Start at the Earl of Portsmouth Inn in the village and walk towards Chulmleigh, taking the right hand fork at the 'Y' junction (Hollow Tree Cross). After about a quarter-mile take a track into fields on the left and continue on the right hand field edge to the road - in fine weather there are clear views of Exmoor to the North. Cross to take a path to the right of the bungalow opposite and continue straight down the hedge-line -now with splendid views across Dartmoor in clear weather. Bear left to the valley and a stile, and make your way round the ponds by two bridges (CARE NEEDED). Continue up the field with a ditch to your right, to a gate. Now make for a grove of mature trees with a metal shed alongside. Go through the trees, passing the shed, towards two metal gates to the left, ahead. Take the right hand gate and ahead is a stile, quite close at hand, in the top field. This leads to the lane. Turn left and shortly reach Southcott Cross. You are now on the Ridge and Valley Walk. This leads you gently to the Tiverton road where you must turn left for Chawleigh village. The Ridge and Valley Walk links the two major linear trails, The Tarka Trail at Eggesford with The Two Moors Way at Witheridge. It follows much of the Little Dart River for about 11 miles. Fuller details of Chawleigh Walks are in the Mid-Devon District Council leaflet, Country Walks No.9.
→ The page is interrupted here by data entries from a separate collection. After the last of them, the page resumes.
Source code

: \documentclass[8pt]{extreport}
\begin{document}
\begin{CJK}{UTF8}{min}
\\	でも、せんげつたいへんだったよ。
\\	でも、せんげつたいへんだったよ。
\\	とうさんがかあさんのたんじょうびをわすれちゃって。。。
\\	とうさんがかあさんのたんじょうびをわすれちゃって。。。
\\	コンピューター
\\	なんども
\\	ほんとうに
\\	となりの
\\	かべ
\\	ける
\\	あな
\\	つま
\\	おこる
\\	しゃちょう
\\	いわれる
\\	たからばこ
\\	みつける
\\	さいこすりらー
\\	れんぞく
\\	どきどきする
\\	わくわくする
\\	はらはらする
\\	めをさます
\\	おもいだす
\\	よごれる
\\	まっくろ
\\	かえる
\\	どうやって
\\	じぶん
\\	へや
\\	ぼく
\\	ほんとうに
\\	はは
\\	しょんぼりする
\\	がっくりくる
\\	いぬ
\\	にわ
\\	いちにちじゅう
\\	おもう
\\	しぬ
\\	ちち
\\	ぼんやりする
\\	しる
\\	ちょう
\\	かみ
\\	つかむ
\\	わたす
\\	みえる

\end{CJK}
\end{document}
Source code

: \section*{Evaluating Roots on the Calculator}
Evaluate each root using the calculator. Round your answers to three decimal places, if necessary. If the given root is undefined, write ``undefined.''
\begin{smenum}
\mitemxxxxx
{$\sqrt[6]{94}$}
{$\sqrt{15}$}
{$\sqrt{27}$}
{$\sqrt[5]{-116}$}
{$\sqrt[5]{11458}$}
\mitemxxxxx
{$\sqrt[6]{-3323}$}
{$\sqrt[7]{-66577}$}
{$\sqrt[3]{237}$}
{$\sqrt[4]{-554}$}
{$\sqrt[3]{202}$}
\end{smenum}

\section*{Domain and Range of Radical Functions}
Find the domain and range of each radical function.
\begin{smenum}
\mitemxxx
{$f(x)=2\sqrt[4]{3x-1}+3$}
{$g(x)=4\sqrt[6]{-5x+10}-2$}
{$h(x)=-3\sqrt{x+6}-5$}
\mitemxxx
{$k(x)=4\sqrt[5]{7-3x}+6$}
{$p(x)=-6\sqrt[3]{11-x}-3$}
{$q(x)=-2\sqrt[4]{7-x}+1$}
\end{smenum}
This short 3 mile exhilarating walk to Baggy Point is a steep climb but rewarded with amazing seascapes.
Park at Croyde Bay National Trust park for Baggy Point. Take the stile from the car park uphill across the field to the open hillside. Struggle to the very top -there is a seat. Continue over the brow and descend to a farm track. Here, at a gate, turn left along the track, through a further gate and soon take a short scramble to the right through gorse to the lower path. Turn right, crossing a marshy corner and near the sign 'National Trust - Baggy Point' branch right, ever uphill! There are more seats at intervals. The path soon becomes a wide track with a good wall on the right. At the top you meet a gate and Coast Path sign. Go right and walk up to the coastguard signal post on the cliffs.
Wander as far as you wish along this northern side of the Point. Returning from the signal post go down through a fenced area towards the rocky outcrop at the Point. Here are warnings of possible HAZARDS.
Again, give time for spiritual - and physical - revival. You may well see kittiwakes, gannets, shearwaters - or a seal basking below. An endless coastline stretches south westwards past Croyde to the Taw-Torridge estuary and on to Hartland. To the north projects Morte Point. And ahead lies gloomy Lundy. Descend carefully to the level path heading back to Croyde. It is firm and friendly giving good opportunity for binocular and camera activity. At the fork you met earlier go ahead along the shoreline. The path becomes a private road, then joins the lane just above the car park.
THE LYN GORGE
About 5 miles. A classic walk offering spectacular river scenery and a glimpse of the sea.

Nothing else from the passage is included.